Adding concurrent HMI clients will not add connections to the ML in a well designed distributed HMI. It won't add read traffic if it's reading the same values that the other clients are. Obviously if a client is reading a new tag range, that will cause a PLC read. Writes should occur as if they were coming from any HMI node.

This is how FactoryPMI with SQLTags works. RSView SE should work that way as should the heavy hitter "distributed" version of Intouch.

QUOTE(BobLfoot @ Jan 10 2008, 02:55 PM) [snapback]63628[/snapback]

QUOTE(andrea @ Jan 10 2008, 08:43 AM) [snapback]63605[/snapback]

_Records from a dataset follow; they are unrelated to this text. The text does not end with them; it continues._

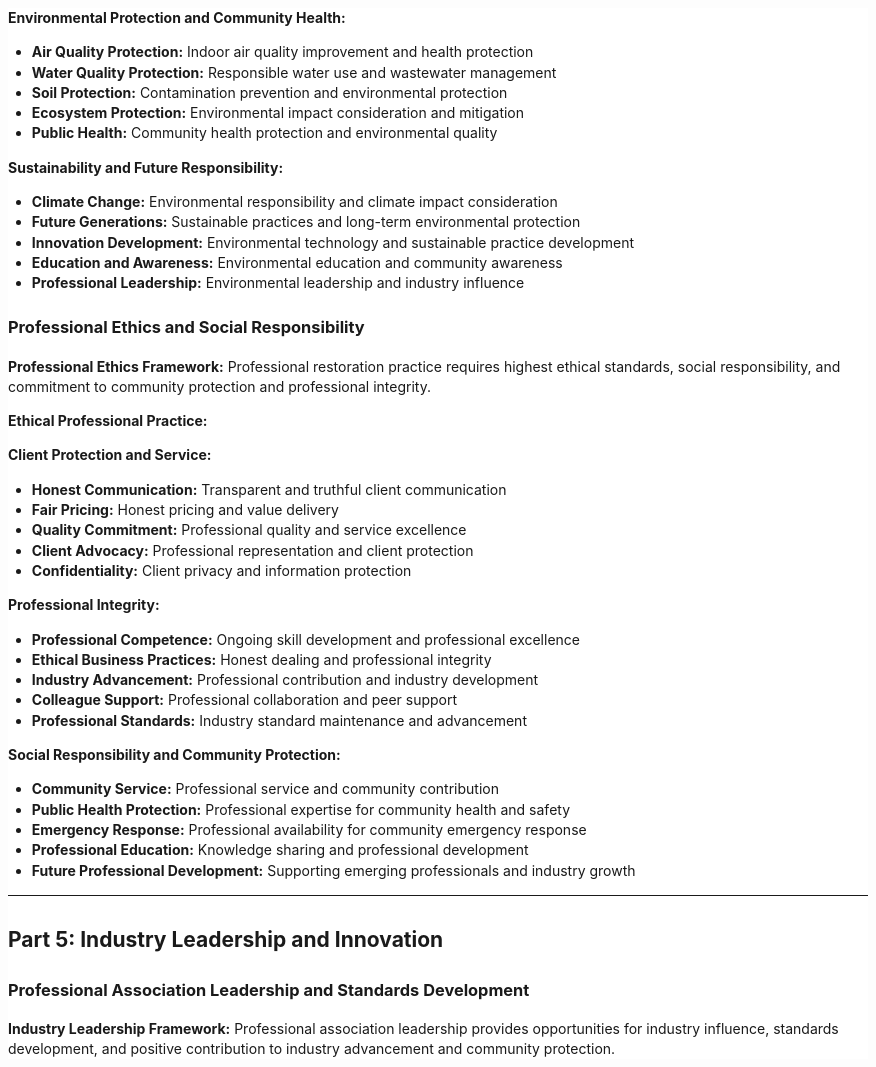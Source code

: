 **Environmental Protection and Community Health:**
- **Air Quality Protection:** Indoor air quality improvement and health protection
- **Water Quality Protection:** Responsible water use and wastewater management
- **Soil Protection:** Contamination prevention and environmental protection
- **Ecosystem Protection:** Environmental impact consideration and mitigation
- **Public Health:** Community health protection and environmental quality

**Sustainability and Future Responsibility:**
- **Climate Change:** Environmental responsibility and climate impact consideration
- **Future Generations:** Sustainable practices and long-term environmental protection
- **Innovation Development:** Environmental technology and sustainable practice development
- **Education and Awareness:** Environmental education and community awareness
- **Professional Leadership:** Environmental leadership and industry influence

### Professional Ethics and Social Responsibility

**Professional Ethics Framework:**
Professional restoration practice requires highest ethical standards, social responsibility, and commitment to community protection and professional integrity.

**Ethical Professional Practice:**

**Client Protection and Service:**
- **Honest Communication:** Transparent and truthful client communication
- **Fair Pricing:** Honest pricing and value delivery
- **Quality Commitment:** Professional quality and service excellence
- **Client Advocacy:** Professional representation and client protection
- **Confidentiality:** Client privacy and information protection

**Professional Integrity:**
- **Professional Competence:** Ongoing skill development and professional excellence
- **Ethical Business Practices:** Honest dealing and professional integrity
- **Industry Advancement:** Professional contribution and industry development
- **Colleague Support:** Professional collaboration and peer support
- **Professional Standards:** Industry standard maintenance and advancement

**Social Responsibility and Community Protection:**
- **Community Service:** Professional service and community contribution
- **Public Health Protection:** Professional expertise for community health and safety
- **Emergency Response:** Professional availability for community emergency response
- **Professional Education:** Knowledge sharing and professional development
- **Future Professional Development:** Supporting emerging professionals and industry growth

---

## Part 5: Industry Leadership and Innovation

### Professional Association Leadership and Standards Development

**Industry Leadership Framework:**
Professional association leadership provides opportunities for industry influence, standards development, and positive contribution to industry advancement and community protection.
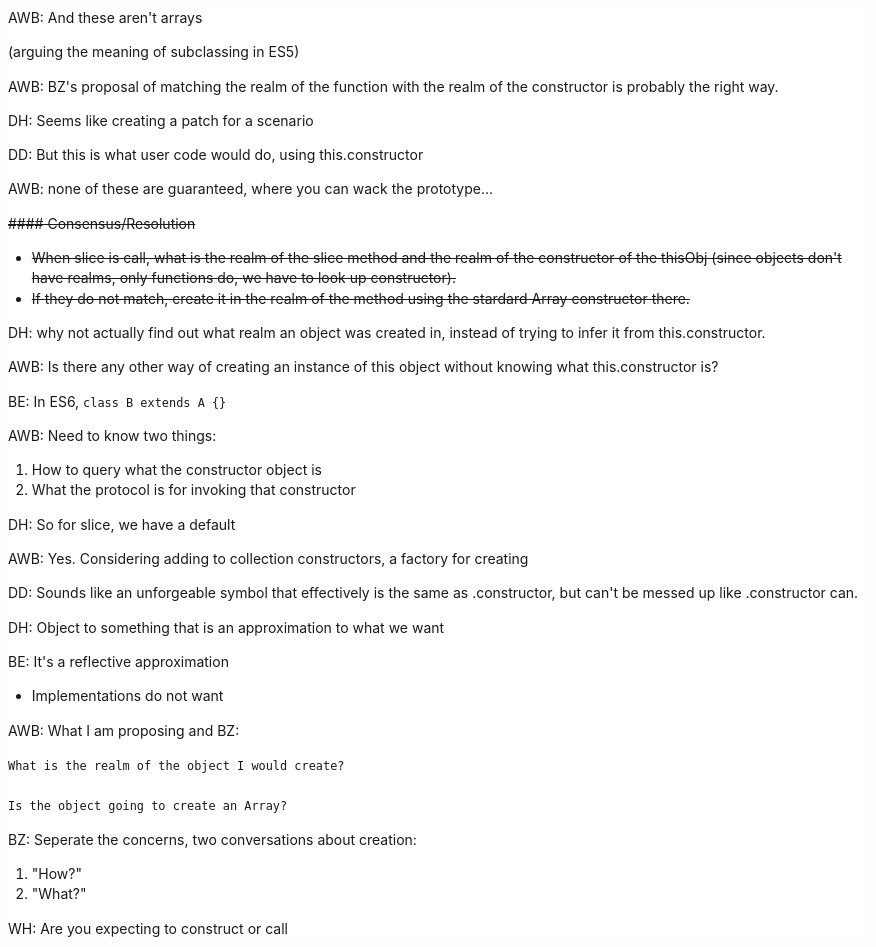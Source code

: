 AWB: And these aren't arrays

(arguing the meaning of subclassing in ES5)

AWB: BZ's proposal of matching the realm of the function with the realm of the constructor is probably the right way.

DH: Seems like creating a patch for a scenario

DD: But this is what user code would do, using this.constructor

AWB: none of these are guaranteed, where you can wack the prototype...

<strike>
#### Consensus/Resolution

- When slice is call, what is the realm of the slice method and the realm of the constructor of the thisObj (since objects don't have realms, only functions do, we have to look up constructor).
- If they do not match, create it in the realm of the method using the stardard Array constructor there.
</strike>

DH: why not actually find out what realm an object was created in, instead of trying to infer it from this.constructor.


AWB: Is there any other way of creating an instance of this object without knowing what this.constructor is?

BE: In ES6, `class B extends A {}`

AWB: Need to know two things:
1. How to query what the constructor object is
2. What the protocol is for invoking that constructor

DH: So for slice, we have a default

AWB: Yes. Considering adding to collection constructors, a factory for creating

DD: Sounds like an unforgeable symbol that effectively is the same as .constructor, but can't be messed up like .constructor can.

DH: Object to something that is an approximation to what we want

BE: It's a reflective approximation
- Implementations do not want


AWB: What I am proposing and BZ:

    What is the realm of the object I would create?

    Is the object going to create an Array?



BZ: Seperate the concerns, two conversations about creation:
1. "How?"
2. "What?"


WH: Are you expecting to construct or call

how many HMI can be connected to ML1100 at once on Ethernet.?

Thanks Andrew


That answer is quite subjective Andrew. The ML 1100 Specifications are going to tell you that the the 1100 supports a fixed number of ethernet connections. I don't have the spec handy but I think it is either 32, 48, 64 or 100. This represents the number of connections not the the number of HMI's.

If we choose a number of connections as out specification say 100 for the sake of discusson. Then each HMI will consume a minimum number of connections depending on brand and its design. Not having that spec lets say each HMI consumes 4 conenctions with is quite common for the average HMI running an average program. This would appear to give you 25 connectable HMI. But then there is a caveat that at higher load levels performance my degrade. In other words, you canconnect 25 HMI's in our example if you are willing to wait 30 seconds for a button press to turn on a light. So factoring in a performance quotient of 60% and this is quite average from my experience we actually can connect only 13 HMI's and get acceptable performance even though the nubers and specs say 100 connections and 25 HMI.

hope this helps once you start looking at actual specs.